■ Problem to solve
Copy all of the records word for word.
+++++
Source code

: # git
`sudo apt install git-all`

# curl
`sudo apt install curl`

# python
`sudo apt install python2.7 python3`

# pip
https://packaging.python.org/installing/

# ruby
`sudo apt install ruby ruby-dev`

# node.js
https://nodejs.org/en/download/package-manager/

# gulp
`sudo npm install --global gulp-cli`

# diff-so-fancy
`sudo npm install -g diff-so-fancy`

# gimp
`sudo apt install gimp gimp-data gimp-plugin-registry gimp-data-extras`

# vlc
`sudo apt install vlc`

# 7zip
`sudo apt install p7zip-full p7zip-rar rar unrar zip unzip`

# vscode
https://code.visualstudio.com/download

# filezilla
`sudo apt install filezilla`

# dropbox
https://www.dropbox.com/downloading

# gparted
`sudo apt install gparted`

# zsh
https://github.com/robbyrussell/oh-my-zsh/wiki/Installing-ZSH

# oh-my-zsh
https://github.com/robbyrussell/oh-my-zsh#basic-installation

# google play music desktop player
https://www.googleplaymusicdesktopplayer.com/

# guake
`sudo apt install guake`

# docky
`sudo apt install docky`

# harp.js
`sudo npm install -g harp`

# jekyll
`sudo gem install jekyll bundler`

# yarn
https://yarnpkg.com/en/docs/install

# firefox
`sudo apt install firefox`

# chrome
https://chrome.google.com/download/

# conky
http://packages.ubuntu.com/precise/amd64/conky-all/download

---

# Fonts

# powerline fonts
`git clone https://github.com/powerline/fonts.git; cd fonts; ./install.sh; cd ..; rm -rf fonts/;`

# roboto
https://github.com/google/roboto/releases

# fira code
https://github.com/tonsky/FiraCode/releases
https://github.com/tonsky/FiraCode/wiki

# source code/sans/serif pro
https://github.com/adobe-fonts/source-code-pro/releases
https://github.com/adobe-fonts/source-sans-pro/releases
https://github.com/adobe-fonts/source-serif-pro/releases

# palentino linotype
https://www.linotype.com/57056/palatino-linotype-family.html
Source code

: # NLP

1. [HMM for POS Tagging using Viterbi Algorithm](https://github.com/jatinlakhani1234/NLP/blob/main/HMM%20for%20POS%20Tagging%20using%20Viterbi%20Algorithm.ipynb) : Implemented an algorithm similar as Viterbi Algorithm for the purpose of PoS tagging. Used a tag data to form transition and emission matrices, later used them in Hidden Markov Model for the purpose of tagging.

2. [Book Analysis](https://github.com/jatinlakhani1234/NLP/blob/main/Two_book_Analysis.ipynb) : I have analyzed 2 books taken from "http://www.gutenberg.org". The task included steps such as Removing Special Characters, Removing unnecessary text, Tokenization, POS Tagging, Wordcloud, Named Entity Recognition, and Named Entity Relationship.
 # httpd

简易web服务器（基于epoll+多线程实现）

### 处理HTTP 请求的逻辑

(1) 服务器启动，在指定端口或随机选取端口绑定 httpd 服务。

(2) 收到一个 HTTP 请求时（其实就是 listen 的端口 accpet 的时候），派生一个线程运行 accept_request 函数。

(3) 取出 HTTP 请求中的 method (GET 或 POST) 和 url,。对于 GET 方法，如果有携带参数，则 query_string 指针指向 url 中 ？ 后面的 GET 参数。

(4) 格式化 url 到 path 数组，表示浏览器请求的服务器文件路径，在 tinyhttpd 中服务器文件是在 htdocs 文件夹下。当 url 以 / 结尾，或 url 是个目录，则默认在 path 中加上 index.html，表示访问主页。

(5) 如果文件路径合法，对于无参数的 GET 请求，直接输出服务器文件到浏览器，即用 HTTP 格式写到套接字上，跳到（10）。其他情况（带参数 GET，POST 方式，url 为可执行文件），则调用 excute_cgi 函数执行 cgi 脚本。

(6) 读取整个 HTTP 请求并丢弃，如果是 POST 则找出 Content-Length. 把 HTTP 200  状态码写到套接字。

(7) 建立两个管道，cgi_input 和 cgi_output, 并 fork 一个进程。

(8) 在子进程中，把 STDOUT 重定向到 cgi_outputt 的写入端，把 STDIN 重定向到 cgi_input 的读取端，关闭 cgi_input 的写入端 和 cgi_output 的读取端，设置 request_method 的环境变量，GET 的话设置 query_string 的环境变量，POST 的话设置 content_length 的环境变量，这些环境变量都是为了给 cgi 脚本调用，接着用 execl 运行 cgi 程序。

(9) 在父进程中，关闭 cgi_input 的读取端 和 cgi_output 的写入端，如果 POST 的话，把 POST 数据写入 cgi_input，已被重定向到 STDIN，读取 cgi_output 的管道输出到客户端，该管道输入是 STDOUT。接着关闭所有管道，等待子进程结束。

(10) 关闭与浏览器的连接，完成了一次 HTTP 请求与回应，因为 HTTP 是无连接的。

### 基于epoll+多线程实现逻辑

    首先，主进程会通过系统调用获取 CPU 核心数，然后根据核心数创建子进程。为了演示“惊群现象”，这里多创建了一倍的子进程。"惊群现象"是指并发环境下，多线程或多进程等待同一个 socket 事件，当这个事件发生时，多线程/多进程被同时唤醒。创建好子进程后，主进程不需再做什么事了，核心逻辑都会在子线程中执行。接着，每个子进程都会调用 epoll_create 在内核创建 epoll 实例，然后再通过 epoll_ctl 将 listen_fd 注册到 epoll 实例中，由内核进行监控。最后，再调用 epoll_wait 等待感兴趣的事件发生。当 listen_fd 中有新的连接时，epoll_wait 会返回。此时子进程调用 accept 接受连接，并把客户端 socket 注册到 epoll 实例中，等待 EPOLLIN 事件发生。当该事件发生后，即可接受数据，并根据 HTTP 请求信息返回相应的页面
+++++
■ Finished task
Source code

: # git
`sudo apt install git-all`

# curl
`sudo apt install curl`

# python
`sudo apt install python2.7 python3`

# pip
https://packaging.python.org/installing/

# ruby
`sudo apt install ruby ruby-dev`

# node.js
https://nodejs.org/en/download/package-manager/

# gulp
`sudo npm install --global gulp-cli`

# diff-so-fancy
`sudo npm install -g diff-so-fancy`

# gimp
`sudo apt install gimp gimp-data gimp-plugin-registry gimp-data-extras`

# vlc
`sudo apt install vlc`

# 7zip
`sudo apt install p7zip-full p7zip-rar rar unrar zip unzip`

# vscode
https://code.visualstudio.com/download

# filezilla
`sudo apt install filezilla`

# dropbox
https://www.dropbox.com/downloading

# gparted
`sudo apt install gparted`

# zsh
https://github.com/robbyrussell/oh-my-zsh/wiki/Installing-ZSH

# oh-my-zsh
https://github.com/robbyrussell/oh-my-zsh#basic-installation

# google play music desktop player
https://www.googleplaymusicdesktopplayer.com/

# guake
`sudo apt install guake`

# docky
`sudo apt install docky`

# harp.js
`sudo npm install -g harp`

# jekyll
`sudo gem install jekyll bundler`

# yarn
https://yarnpkg.com/en/docs/install

# firefox
`sudo apt install firefox`

# chrome
https://chrome.google.com/download/

# conky
http://packages.ubuntu.com/precise/amd64/conky-all/download

---

# Fonts

# powerline fonts
`git clone https://github.com/powerline/fonts.git; cd fonts; ./install.sh; cd ..; rm -rf fonts/;`

# roboto
https://github.com/google/roboto/releases

# fira code
https://github.com/tonsky/FiraCode/releases
https://github.com/tonsky/FiraCode/wiki

# source code/sans/serif pro
https://github.com/adobe-fonts/source-code-pro/releases
https://github.com/adobe-fonts/source-sans-pro/releases
https://github.com/adobe-fonts/source-serif-pro/releases

# palentino linotype
https://www.linotype.com/57056/palatino-linotype-family.html
Source code

: # NLP

1. [HMM for POS Tagging using Viterbi Algorithm](https://github.com/jatinlakhani1234/NLP/blob/main/HMM%20for%20POS%20Tagging%20using%20Viterbi%20Algorithm.ipynb) : Implemented an algorithm similar as Viterbi Algorithm for the purpose of PoS tagging. Used a tag data to form transition and emission matrices, later used them in Hidden Markov Model for the purpose of tagging.

2. [Book Analysis](https://github.com/jatinlakhani1234/NLP/blob/main/Two_book_Analysis.ipynb) : I have analyzed 2 books taken from "http://www.gutenberg.org". The task included steps such as Removing Special Characters, Removing unnecessary text, Tokenization, POS Tagging, Wordcloud, Named Entity Recognition, and Named Entity Relationship.
 # httpd

简易web服务器（基于epoll+多线程实现）

### 处理HTTP 请求的逻辑

(1) 服务器启动，在指定端口或随机选取端口绑定 httpd 服务。

(2) 收到一个 HTTP 请求时（其实就是 listen 的端口 accpet 的时候），派生一个线程运行 accept_request 函数。

(3) 取出 HTTP 请求中的 method (GET 或 POST) 和 url,。对于 GET 方法，如果有携带参数，则 query_string 指针指向 url 中 ？ 后面的 GET 参数。

(4) 格式化 url 到 path 数组，表示浏览器请求的服务器文件路径，在 tinyhttpd 中服务器文件是在 htdocs 文件夹下。当 url 以 / 结尾，或 url 是个目录，则默认在 path 中加上 index.html，表示访问主页。

(5) 如果文件路径合法，对于无参数的 GET 请求，直接输出服务器文件到浏览器，即用 HTTP 格式写到套接字上，跳到（10）。其他情况（带参数 GET，POST 方式，url 为可执行文件），则调用 excute_cgi 函数执行 cgi 脚本。

(6) 读取整个 HTTP 请求并丢弃，如果是 POST 则找出 Content-Length. 把 HTTP 200  状态码写到套接字。

(7) 建立两个管道，cgi_input 和 cgi_output, 并 fork 一个进程。

(8) 在子进程中，把 STDOUT 重定向到 cgi_outputt 的写入端，把 STDIN 重定向到 cgi_input 的读取端，关闭 cgi_input 的写入端 和 cgi_output 的读取端，设置 request_method 的环境变量，GET 的话设置 query_string 的环境变量，POST 的话设置 content_length 的环境变量，这些环境变量都是为了给 cgi 脚本调用，接着用 execl 运行 cgi 程序。

(9) 在父进程中，关闭 cgi_input 的读取端 和 cgi_output 的写入端，如果 POST 的话，把 POST 数据写入 cgi_input，已被重定向到 STDIN，读取 cgi_output 的管道输出到客户端，该管道输入是 STDOUT。接着关闭所有管道，等待子进程结束。

(10) 关闭与浏览器的连接，完成了一次 HTTP 请求与回应，因为 HTTP 是无连接的。

### 基于epoll+多线程实现逻辑

    首先，主进程会通过系统调用获取 CPU 核心数，然后根据核心数创建子进程。为了演示“惊群现象”，这里多创建了一倍的子进程。"惊群现象"是指并发环境下，多线程或多进程等待同一个 socket 事件，当这个事件发生时，多线程/多进程被同时唤醒。创建好子进程后，主进程不需再做什么事了，核心逻辑都会在子线程中执行。接着，每个子进程都会调用 epoll_create 在内核创建 epoll 实例，然后再通过 epoll_ctl 将 listen_fd 注册到 epoll 实例中，由内核进行监控。最后，再调用 epoll_wait 等待感兴趣的事件发生。当 listen_fd 中有新的连接时，epoll_wait 会返回。此时子进程调用 accept 接受连接，并把客户端 socket 注册到 epoll 实例中，等待 EPOLLIN 事件发生。当该事件发生后，即可接受数据，并根据 HTTP 请求信息返回相应的页面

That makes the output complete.